“Timber wolves then,” said my neighbour as I put my hands
together, making a circular shape with my fingers and thumbs to show the size of the
tracks I had found.
For a couple of nights they had been in the woods around our
house, not right outside as the volume of their voices seemed to indicate, but
close enough. The first sign they had been there was not their voices at all,
or their paw prints, but something else they left behind that drew Murdoch’s
nose away from the house, down the driveway towards the neighbours’ woods.
I watched him move with purpose along the road, not rushing,
but methodical, steady, and far enough ahead I couldn’t catch him. Molly and I
followed as he walked almost on tiptoes, his nose in the air, sparing the odd
glance in my direction as I called his name. When he stopped and turned
abruptly towards the woods, I knew his brain was already somewhere else.
Molly and I reached the spot on the road where he had leapt
onto the snow bank and disappeared amongst the trees and we clambered after
him. Not too far in, where trees had fallen against other trees in the last
wind storm, where branches tangled into a maze with scrub, Molly squeezed
through spaces too small for me and joined Murdoch’s dark shape, noses stuck to
the ground, tongues busy scooping things up from the snow.
The route I took was much more circuitous; over this tree,
under that one, skirt the brush, feet punching through the crust of snow in
spots. “Come on guys,” I barked at them, “Leave it!” My frustration at their
belligerence building as my route seemed to take me farther away.
But just past where the pair stayed locked behind branches
and trees that snagged my jacket and kept me at bay, the land opened up, airy
and spacious between grey trunks sunk into the snow. The ground was completely
patterned over with the footprints of birds, most likely the ravens who
squawked and rabbled in the treetops above.

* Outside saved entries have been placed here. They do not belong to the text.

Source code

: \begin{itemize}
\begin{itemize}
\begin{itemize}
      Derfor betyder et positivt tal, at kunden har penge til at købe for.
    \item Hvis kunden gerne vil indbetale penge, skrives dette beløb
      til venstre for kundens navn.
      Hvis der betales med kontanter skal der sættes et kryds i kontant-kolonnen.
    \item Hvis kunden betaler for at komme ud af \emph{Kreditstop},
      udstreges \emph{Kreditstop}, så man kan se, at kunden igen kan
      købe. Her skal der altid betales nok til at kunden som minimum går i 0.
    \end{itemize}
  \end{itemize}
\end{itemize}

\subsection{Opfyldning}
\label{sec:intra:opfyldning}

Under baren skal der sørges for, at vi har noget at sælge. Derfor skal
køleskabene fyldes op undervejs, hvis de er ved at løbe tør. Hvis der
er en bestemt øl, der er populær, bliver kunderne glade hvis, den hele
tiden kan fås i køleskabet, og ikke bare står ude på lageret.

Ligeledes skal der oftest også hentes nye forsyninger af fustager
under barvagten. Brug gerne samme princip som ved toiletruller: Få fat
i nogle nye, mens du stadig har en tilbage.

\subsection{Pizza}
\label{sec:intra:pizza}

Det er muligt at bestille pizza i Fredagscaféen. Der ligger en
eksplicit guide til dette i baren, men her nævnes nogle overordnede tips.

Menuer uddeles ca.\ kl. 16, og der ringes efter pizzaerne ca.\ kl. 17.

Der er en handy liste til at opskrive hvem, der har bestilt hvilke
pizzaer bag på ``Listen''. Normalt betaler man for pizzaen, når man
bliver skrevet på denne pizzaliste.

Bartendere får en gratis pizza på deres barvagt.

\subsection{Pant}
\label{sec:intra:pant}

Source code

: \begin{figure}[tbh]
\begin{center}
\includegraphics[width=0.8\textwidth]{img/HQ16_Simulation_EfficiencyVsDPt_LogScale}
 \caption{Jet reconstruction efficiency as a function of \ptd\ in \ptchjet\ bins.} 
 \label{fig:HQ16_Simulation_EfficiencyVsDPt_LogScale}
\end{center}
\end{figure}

They had formed a great latticework
across the snow, so many it was impossible to pick out individual prints,
instead it looked as though someone had painstakingly covered the woods with
hashmarks, creating a great quilt out of the snow or else as though every bird
that ever flew across this patch of sky had gathered here all at once to
converse before all flying off again.
It stopped me in my tracks, this patterned forest floor, it
felt like I had stumbled onto a secret meeting ground, a sacred place I had no
business being, a sight I was not meant to see. I imagined the great frenzy
that must have happened here and I began to piece together a story of wolves in
the night, a fresh kill, birds in the dark, waiting. And then the wolf tracks obliterated as
though they had never been. The birds owned these woods.
Then Murdoch skipped past and I was brought back to the
moment as we clapped eyes on the deer hide across the expanse of disturbed snow
at the same time. I stepped quickly after him, grabbed his collar as he grabbed
for the hide. I dragged him away to the right, planning to skirt around the
tangled brush, but there was the ribcage with the spine and skull still
attached, small, a young deer.
I swung in the other direction. Legs. One over here, one
over there, we were hemmed in by deer parts and connecting all of them, a
million bird footprints. So I went in the exact opposite direction I wanted to
go, hand clamped on Murdoch’s collar, made a big loop back to where I had
arrived at this spot.
When Molly wandered near in her own little world, nose
stuck to the ground, I grabbed her collar too and the three of us stumbled and
tumbled our way back through the woods to the road. Behind us the busy voices
of ravens called to one another, seeing us off, reclaiming their space, working
to eradicate any signs we had been there too.